La doglianza deve essere accolta.
Sebbene rubricata come «violazione dell'art. 112 c.p.c. per
omissione di pronuncia», la censura attiene in
realtà all'interpretazione data al motivo di gravame in
questione dal giudice di secondo grado, il quale in effetti non ha
mancato di prenderlo in considerazione, anche se non lo ha esaminato
nel merito, reputando che la parte avesse inteso proporlo solo per il
caso di accoglimento del primo motivo del suo appello. Non si verte
quindi in tema di errores in procedendo, che questa
Corte possa accertare mediante l'esame diretto degli atti di causa,
bensì di vizi della motivazione, in ordine a una valutazione
che è riservata al giudice del merito (V., tra le altre,
Cass. 21 febbraio 2006 n. 3702). D'altra parte, come si è
prima segnalato in occasione dell'esame del ricorso principale, la
motivazione deve essere stata totalmente omessa o risultare soltanto
apparente o irragionevole, per costituire valida ragione di cassazione
della sentenza impugnata.
Questa, in effetti, è inficiata da tali vizi.

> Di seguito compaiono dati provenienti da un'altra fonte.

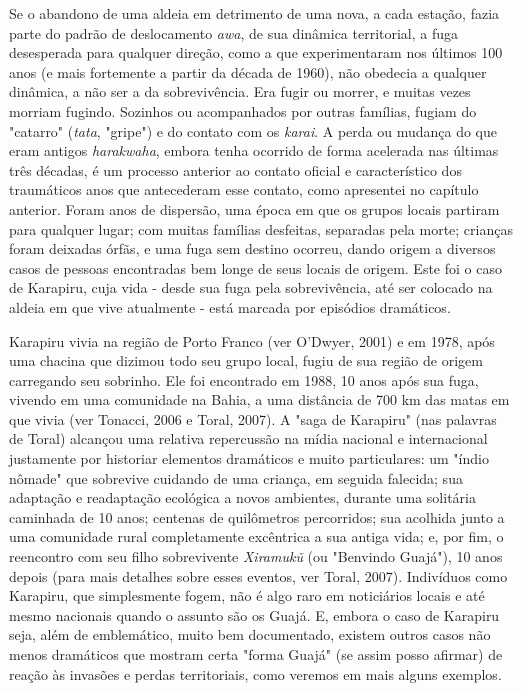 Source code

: Se o abandono de uma aldeia em detrimento de uma nova, a cada estação,
fazia parte do padrão de deslocamento \emph{awa}, de sua dinâmica
territorial, a fuga desesperada para qualquer direção, como a que
experimentaram nos últimos 100 anos (e mais fortemente a partir da
década de 1960), não obedecia a qualquer dinâmica, a não ser a da
sobrevivência. Era fugir ou morrer, e muitas vezes morriam fugindo.
Sozinhos ou acompanhados por outras famílias, fugiam do "catarro"
(\emph{tata}, "gripe") e do contato com os \emph{karai}. A perda ou
mudança do que eram antigos \emph{harakwaha}, embora tenha ocorrido de
forma acelerada nas últimas três décadas, é um processo anterior ao
contato oficial e característico dos traumáticos anos que antecederam
esse contato, como apresentei no capítulo anterior. Foram anos de
dispersão, uma época em que os grupos locais partiram para qualquer
lugar; com muitas famílias desfeitas, separadas pela morte; crianças
foram deixadas órfãs, e uma fuga sem destino ocorreu, dando origem a
diversos casos de pessoas encontradas bem longe de seus locais de
origem. Este foi o caso de Karapiru, cuja vida - desde sua fuga pela
sobrevivência, até ser colocado na aldeia em que vive atualmente - está
marcada por episódios dramáticos.

Karapiru vivia na região de Porto Franco (ver O'Dwyer, 2001) e em 1978,
após uma chacina que dizimou todo seu grupo local, fugiu de sua região
de origem carregando seu sobrinho. Ele foi encontrado em 1988, 10 anos
após sua fuga, vivendo em uma comunidade na Bahia, a uma distância de
700 km das matas em que vivia (ver Tonacci, 2006 e Toral, 2007). A "saga
de Karapiru" (nas palavras de Toral) alcançou uma relativa repercussão
na mídia nacional e internacional justamente por historiar elementos
dramáticos e muito particulares: um "índio nômade" que sobrevive
cuidando de uma criança, em seguida falecida; sua adaptação e
readaptação ecológica a novos ambientes, durante uma solitária caminhada
de 10 anos; centenas de quilômetros percorridos; sua acolhida junto a
uma comunidade rural completamente excêntrica a sua antiga vida; e, por
fim, o reencontro com seu filho sobrevivente \emph{Xiramukũ} (ou
"Benvindo Guajá"), 10 anos depois (para mais detalhes sobre esses
eventos, ver Toral, 2007). Indivíduos como Karapiru, que simplesmente
fogem, não é algo raro em noticiários locais e até mesmo nacionais
quando o assunto são os Guajá. E, embora o caso de Karapiru seja, além
de emblemático, muito bem documentado, existem outros casos não menos
dramáticos que mostram certa "forma Guajá" (se assim posso afirmar) de
reação às invasões e perdas territoriais, como veremos em mais alguns
exemplos.

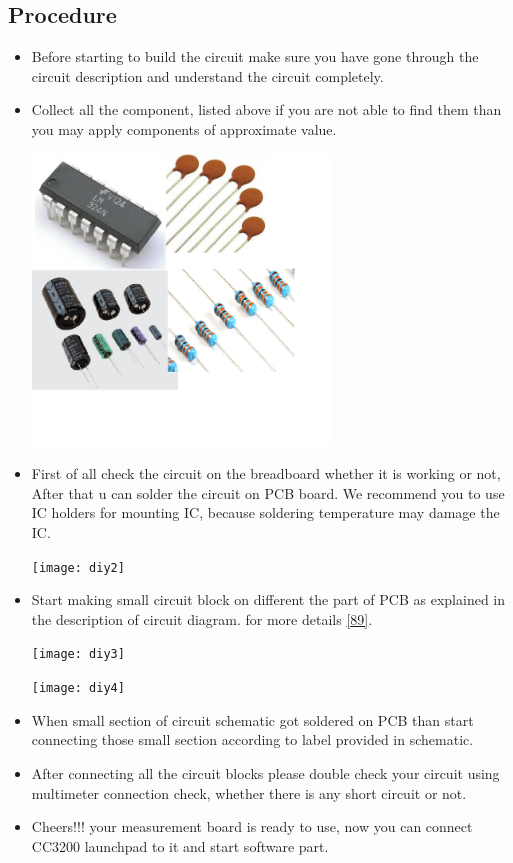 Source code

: \documentclass[a4paper,12pt,oneside]{book}
\begin{document}
\begin{appendices}
\subsection*{Procedure}
\begin{itemize}
	\item Before starting to build the circuit make sure you have gone through the circuit description and understand the circuit completely.
	\newpage
	\item Collect all the component, listed above if you are not able to find them than you may apply components of approximate value.\\
	\begin{center}
		\includegraphics[width=300px]{diy1}
	\end{center}
	\item First of all check the circuit on the breadboard whether it is working or not, After that u can solder the circuit on PCB board. We recommend you to use IC holders for mounting IC, because soldering temperature may damage the IC. 
	\begin{center}
		\texttt{[image: diy2]}
	\end{center}
	\item Start making small circuit block on different the part of PCB as explained in the description of circuit diagram. for more details \autoref{89}.
	\begin{center}
		\texttt{[image: diy3]}
	\end{center}
	\begin{center}
		\texttt{[image: diy4]}
	\end{center}
	\item When small section of circuit schematic got soldered on PCB than start connecting those small section according to label provided in schematic.
	\item After connecting all the circuit blocks please double check your circuit using multimeter connection check, whether there is any short circuit or not. 
	\item Cheers!!! your measurement board is ready to use, now you can connect CC3200 launchpad to it and start software part. 
\end{itemize}

\end{appendices}
\end{document}
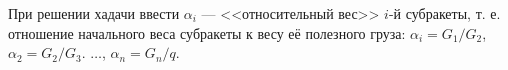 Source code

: При решении хадачи ввести $\alpha _i$ --- <<относительный вес>> $i$-й субракеты,
т. е. отношение начального веса субракеты к весу её полезного груза:
$\alpha _i = G_1/G_2$, $\alpha _2 = G_2/G_3$. $\dots$, $\alpha _n = G_n/q$.
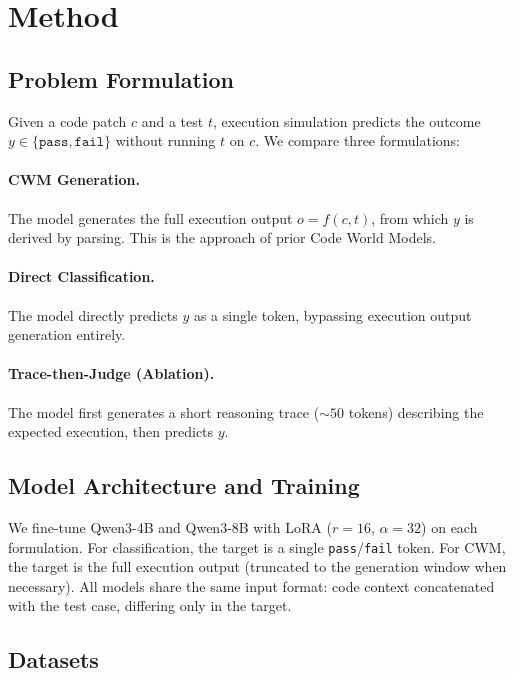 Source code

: \documentclass[11pt,a4paper]{article}
\begin{document}
\section{Method}

\subsection{Problem Formulation}

Given a code patch $c$ and a test $t$, execution simulation predicts the outcome $y \in \{\texttt{pass}, \texttt{fail}\}$ without running $t$ on $c$.
We compare three formulations:

\paragraph{CWM Generation.} The model generates the full execution output $o = f(c, t)$, from which $y$ is derived by parsing.
This is the approach of prior Code World Models.

\paragraph{Direct Classification.} The model directly predicts $y$ as a single token, bypassing execution output generation entirely.

\paragraph{Trace-then-Judge (Ablation).} The model first generates a short reasoning trace (${\sim}50$ tokens) describing the expected execution, then predicts $y$.

\subsection{Model Architecture and Training}

We fine-tune Qwen3-4B and Qwen3-8B with LoRA ($r{=}16$, $\alpha{=}32$) on each formulation.
For classification, the target is a single \texttt{pass}/\texttt{fail} token.
For CWM, the target is the full execution output (truncated to the generation window when necessary).
All models share the same input format: code context concatenated with the test case, differing only in the target.

\subsection{Datasets}
\end{document}
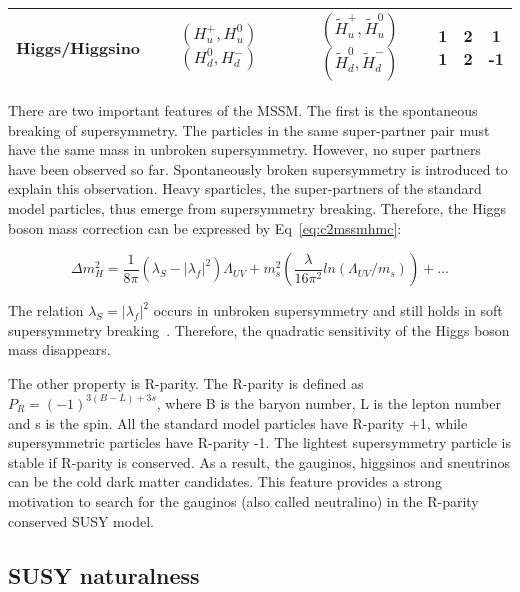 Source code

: \begin{table}[htbp]
\begin{centering}
\begin{tabular}{|c|c|c|c|c|c|}
\hline
Higgs/Higgsino   & \specialcell{$(H_{u}^{+},H_{u}^{0})$ \\ $(H_{d}^{0},H_{d}^{-})$} & \specialcell{$(\tilde{H}_{u}^{+},\tilde{H}_{u}^{0})$ \\ $(\tilde{H}_{d}^{0},\tilde{H}_{d}^{-})$} & \specialcell{1 \\ 1} & \specialcell{2 \\ 2} & \specialcell{1 \\ -1} \\
\hline
\end{tabular}
\par\end{centering}
\end{table}

There are two important features of the MSSM. The first is the spontaneous breaking of supersymmetry. The particles in the same super-partner pair must have the same mass in unbroken supersymmetry. However, no super partners have been observed so far. Spontaneously broken supersymmetry is introduced to explain this observation. Heavy sparticles, the super-partners of the standard model particles, thus emerge from supersymmetry breaking. Therefore, the Higgs boson mass correction can be expressed by Eq~\ref{eq:c2mssmhmc}:

\begin{equation}
 \Delta m_{H}^{2} = \frac{1}{8\pi}(\lambda_{S}-|\lambda_{f}|^{2})\Lambda_{UV}+m_{s}^{2}(\frac{\lambda}{16\pi^{2}}ln(\Lambda_{UV}/m_{s}))+...
 \label{eq:c2mssmhmc}
\end{equation}

The relation $\lambda_{S}=|\lambda_{f}|^{2}$ occurs in unbroken supersymmetry and still holds in soft supersymmetry breaking~\cite{Martin:1997ns}. Therefore, the quadratic sensitivity of the Higgs boson mass disappears.

The other property is R-parity. The R-parity is defined as $P_{R}=(-1)^{3(B-L)+3s}$, where B is the baryon number, L is the lepton number and s is the spin. All the standard model particles have R-parity +1, while supersymmetric particles have R-parity -1. The lightest supersymmetry particle is stable if R-parity is conserved. As a result, the gauginos, higgsinos and sneutrinos can be the cold dark matter candidates. This feature provides a strong motivation to search for the gauginos (also called neutralino) in the R-parity conserved SUSY model. 

\subsection{SUSY naturalness}

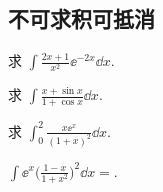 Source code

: \subsection{不可求积可抵消}

	\begin{ti}
		求 $\int \frac{2x + 1}{x^{2}} \ee^{-2x} \dd{x}$.
	\end{ti}

	\begin{ti}
		求 $\int \frac{x + \sin x}{1 + \cos x} \dd{x}$.
	\end{ti}

	\begin{ti}
		求 $\int_{0}^{2} \frac{x \ee^{x}}{(1 + x)^{2}} \dd{x}$.
	\end{ti}

	\begin{ti}
		$\int \ee^{x} \bigl( \frac{1 - x}{1 + x^{2}} \bigr)^{2} \dd{x} = $\htwo.
	\end{ti}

Il contenuto dei due motivi di appello di cui si tratta è
esposto compiutamente nel ricorso incidentale (che risulta quindi
rispettoso della regola dell'"autosufficienza") e negli stessi termini
nel controricorso del consorzio di bonifica Sud Pontino: con il primo
di tali motivi si era chiesto che i due convenuti fossero condannati in
solido al risarcimento integrale dei danni, nel presupposto che al
consorzio di bonifica della piana di Fondi e Monte San Biagio fossero
addebitabili le carenze di manutenzione, alla Regione Lazio i difetti
di costruzione del canale pedemontano; con il terzo motivo,
«in via subordinata ove si ritenesse di accogliere il primo
motivo», si era chiesto che comunque il consorzio fosse
condannato al risarcimento della metà dei danni, ove delle
due concause fosse stata ritenuta «riconoscibile»
solo la prima.
Il Tribunale superiore ha disatteso il primo motivo, osservando che i
difetti di costruzione non erano stati fatti valere ab initio
dalla società attrice come causa petendi
ed erano inoltre risultati insussistenti. Ha poi rilevato che
«il terzo motivo dell'appello incidentale, siccome
condizionato all'accoglimento del primo motivo incidentale - volto ad
affermare la responsabilità della Regione Lazio - che viene
invece rigettato, non può essere, per assorbimento, preso in
esame». Anziché limitarsi alla constatazione del
tenore testuale della premessa del terzo motivo dell'appello
incidentale, si sarebbe dovuto verificare - e spiegare adeguatamente le
ragioni della soluzione adottata - se quella formulazione potesse
essere conseguenza di un semplice lapsus, in ipotesi evidenziato dal
rapporto tra le due domande, delle quali la minore sarebbe stata
illogicamente condizionata all'accoglimento della maggiore, invece di
esserne assorbita.
Appunto assorbito resta il secondo motivo del ricorso incidentale, con
il quale il curatore del fallimento della s.p.a. Fondittica, per il
caso di accoglimento del terzo motivo del ricorso principale, sostiene
che il consorzio di bonifica della piana di Fondi e di Monte San Biagio
era obbligato alla manutenzione del canale pedemontano non solo
perché vi provvedeva di fatto, ma anche perché vi
era tenuto di diritto, in base alle norme che disciplinano la materia,
contrariamente a quanto in proposito ha ritenuto il Tribunale superiore
delle acque pubbliche.
Rigettato dunque il ricorso principale, accolto il primo motivo
dell'incidentale e dichiarato assorbito il secondo, la sentenza
impugnata è cassata in relazione alla censura accolta, con
rinvio al Tribunale superiore delle acque pubbliche, cui viene anche
rimessa la pronuncia sulle spese del giudizio di legittimità.
DISPOSITIVO
La Corte riunisce i ricorsi; rigetta il ricorso principale; accoglie il
primo motivo del ricorso incidentale e dichiara assorbito il secondo;
cassa la sentenza impugnata in relazione al motivo accolto; rinvia la
causa al Tribunale superiore delle acque pubbliche, cui rimette anche
la pronuncia sulle spese del giudizio di legittimità.